Em contrapartida, sublinhou o general português, “é agora difícil” a estes grupos “concentrarem poder e força para fazerem operações de larga escala, como há três anos em conquistas como as de Mocímboa da Praia ou Palma. Isso está fora de hipótese, neste momento”, disse.

“Não têm essa capacidade. Muitos destes ataques até demonstram [estratégias] de sobrevivência [clássicas das guerrilhas]. Procuram comida, procuram abastecimentos, procuram, no fundo, arranjar espaço onde possam sobreviver, porque já existe um controlo bastante alargado da área [por parte] das FDS de Moçambique, das forças do Ruanda e da SAMIM”, explicou.

Neste contexto ainda, Nuno Lemos Pires destacou a “resposta rápida” que as autoridades moçambicanas têm dado a cada um destes eventos, a começar pelo chefe de Estado, Filipe Nyusi.

“Acho que é exemplar que, no momento em que existe um movimento ou um número de ataques significativos em outras áreas, imediatamente vemos o Presidente de Moçambique ir para o norte, juntar-se com o seu Chefe Estado-Maior General das Forças Armadas (CEMGFA), com o ministro da Defesa, com a ministra do Interior, e traçar, no terreno, planos para rapidamente alterar dispositivos e conseguir responder a este tipo de movimentações”, afirmou.

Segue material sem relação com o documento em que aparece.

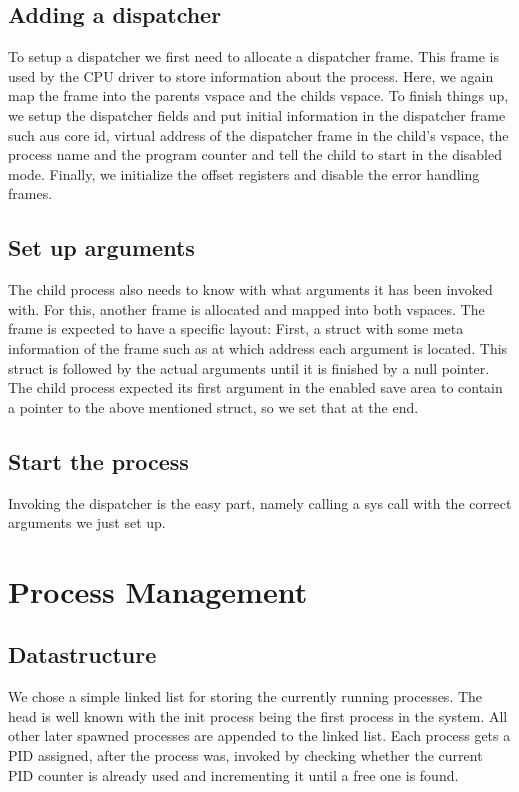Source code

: \subsection{Adding a dispatcher} 

To setup a dispatcher we first need to allocate
a dispatcher frame. This frame is used by the CPU driver to store information
about the process. Here, we again map the frame into the parents vspace and the
childs vspace.  To finish things up, we setup the dispatcher fields and put
initial information in the dispatcher frame such aus core id, virtual address of
the dispatcher frame in the child's vspace, the process name and the program
counter and tell the child to start in the disabled mode.  Finally, we
initialize the offset registers and disable the error handling frames.

\subsection{Set up arguments} 

The child process also needs to know with what
arguments it has been invoked with. For this, another frame is allocated and
mapped into both vspaces.  The frame is expected to have a specific layout:
First, a struct with some meta information of the frame such as at which
address each argument is located.  This struct is followed by the actual
arguments until it is finished by a null pointer.  The child process expected
its first argument in the enabled save area to contain a pointer to the above
mentioned struct, so we set that at the end.

\subsection{Start the process} 

Invoking the dispatcher is the easy part, namely
calling a sys call with the correct arguments we just set up.

\section{Process Management}

\subsection{Datastructure} 

We chose a simple linked list for storing the
currently running processes. The head is well known with the init process being
the first process in the system.  All other later spawned processes are appended
to the linked list.  Each process gets a PID assigned, after the process was,
invoked by checking whether the current PID counter is already used and incrementing it until a free one is found.

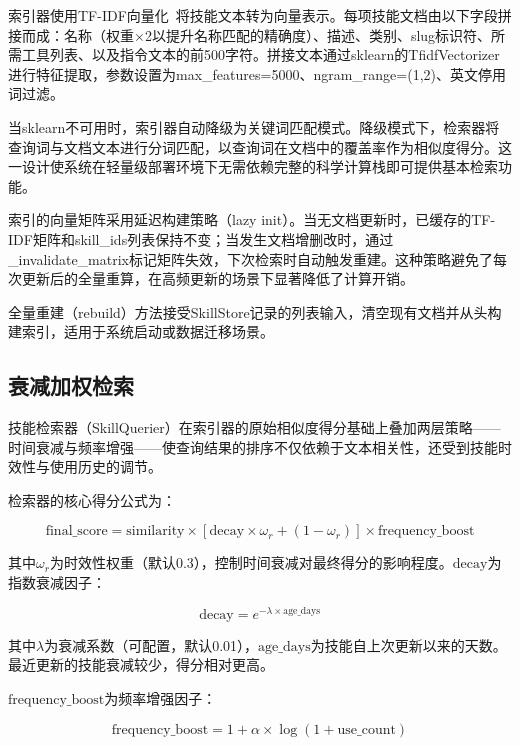 \documentclass[conference]{IEEEtran}
\begin{document}
索引器使用TF-IDF向量化~\cite{salton1975vector}将技能文本转为向量表示。每项技能文档由以下字段拼接而成：名称（权重×2以提升名称匹配的精确度）、描述、类别、slug标识符、所需工具列表、以及指令文本的前500字符。拼接文本通过sklearn的TfidfVectorizer进行特征提取，参数设置为max\_features=5000、ngram\_range=(1,2)、英文停用词过滤。

当sklearn不可用时，索引器自动降级为关键词匹配模式。降级模式下，检索器将查询词与文档文本进行分词匹配，以查询词在文档中的覆盖率作为相似度得分。这一设计使系统在轻量级部署环境下无需依赖完整的科学计算栈即可提供基本检索功能。

索引的向量矩阵采用延迟构建策略（lazy init）。当无文档更新时，已缓存的TF-IDF矩阵和skill\_ids列表保持不变；当发生文档增删改时，通过\_invalidate\_matrix标记矩阵失效，下次检索时自动触发重建。这种策略避免了每次更新后的全量重算，在高频更新的场景下显著降低了计算开销。

全量重建（rebuild）方法接受SkillStore记录的列表输入，清空现有文档并从头构建索引，适用于系统启动或数据迁移场景。

\subsection{衰减加权检索}

技能检索器（SkillQuerier）在索引器的原始相似度得分基础上叠加两层策略——时间衰减与频率增强——使查询结果的排序不仅依赖于文本相关性，还受到技能时效性与使用历史的调节。

检索器的核心得分公式为：

\begin{equation}
\mathrm{final\_score} = \mathrm{similarity} \times [\mathrm{decay} \times \omega_r + (1 - \omega_r)] \times \mathrm{frequency\_boost}
\label{eq:final_score}
\end{equation}

其中$\omega_r$为时效性权重（默认0.3），控制时间衰减对最终得分的影响程度。$\mathrm{decay}$为指数衰减因子：

\begin{equation}
\mathrm{decay} = e^{-\lambda \times \mathrm{age\_days}}
\label{eq:decay}
\end{equation}

其中$\lambda$为衰减系数（可配置，默认0.01），$\mathrm{age\_days}$为技能自上次更新以来的天数。最近更新的技能衰减较少，得分相对更高。

$\mathrm{frequency\_boost}$为频率增强因子：

\begin{equation}
\mathrm{frequency\_boost} = 1 + \alpha \times \log(1 + \mathrm{use\_count})
\label{eq:freq_boost}
\end{equation}
\end{document}
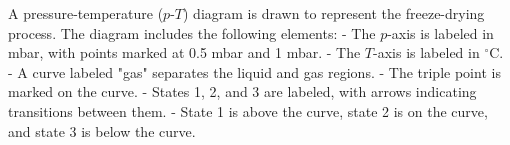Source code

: A pressure-temperature (\( p \)-\( T \)) diagram is drawn to represent the freeze-drying process. The diagram includes the following elements:  
- The \( p \)-axis is labeled in mbar, with points marked at 0.5 mbar and 1 mbar.  
- The \( T \)-axis is labeled in \( ^\circ \text{C} \).  
- A curve labeled "gas" separates the liquid and gas regions.  
- The triple point is marked on the curve.  
- States 1, 2, and 3 are labeled, with arrows indicating transitions between them.  
- State 1 is above the curve, state 2 is on the curve, and state 3 is below the curve.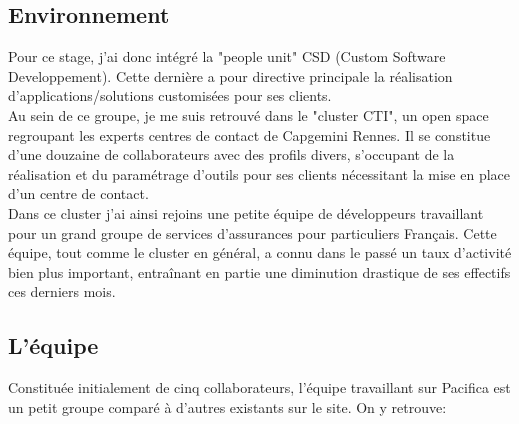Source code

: \documentclass{rapport}
\begin{document}
\subsection{Environnement}

Pour ce stage, j'ai donc intégré la "people unit" CSD (Custom Software Developpement). Cette dernière a pour directive principale la réalisation d'applications/solutions customisées pour ses clients.\\

Au sein de ce groupe, je me suis retrouvé dans le "cluster CTI", un open space regroupant les experts centres de contact de Capgemini Rennes. Il se constitue d'une douzaine de collaborateurs avec des profils divers, s'occupant de la réalisation et du paramétrage d'outils pour ses clients nécessitant la mise en place d'un centre de contact.\\

Dans ce cluster j'ai ainsi rejoins une petite équipe de développeurs travaillant pour un grand groupe de services d’assurances pour particuliers Français. Cette équipe, tout comme le cluster en général, a connu dans le passé un taux d'activité bien plus important, entraînant en partie une diminution drastique de ses effectifs ces derniers mois.

\subsection{L'équipe}

Constituée initialement de cinq collaborateurs, l'équipe travaillant sur Pacifica est un petit groupe comparé à d'autres existants sur le site.
On y retrouve:\\
\end{document}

Numa dessas deslocações ao norte de Moçambique a meio de junho, a ministra moçambicana do Interior, Arsénia Massingue, afirmou que agentes da polícia moçambicana estão a informar “o inimigo” — as forças insurgentes em Cabo Delgado – sobre as posições da FDS e das forças aliadas no terreno.

No entanto, Lemos Pires desvalorizou a situação. “Temos que ter a noção de que num qualquer sistema político há infiltrações. Isto acontece em todo o lado. Ignorar essa dimensão é ignorar o que acontece em todo o lado”, afirmou.

“Não conheço nenhum caso de lutas insurgentes, contra-insurgentes, de terrorismo ou contraterrorismo em que não aconteça muitas vezes estas fugas de informação. O que é preciso é acautelar. Garantidamente, não é uma situação ampla e descontrolada, garantidamente não estamos a falar de grandes adesões, nada disso”, afirmou.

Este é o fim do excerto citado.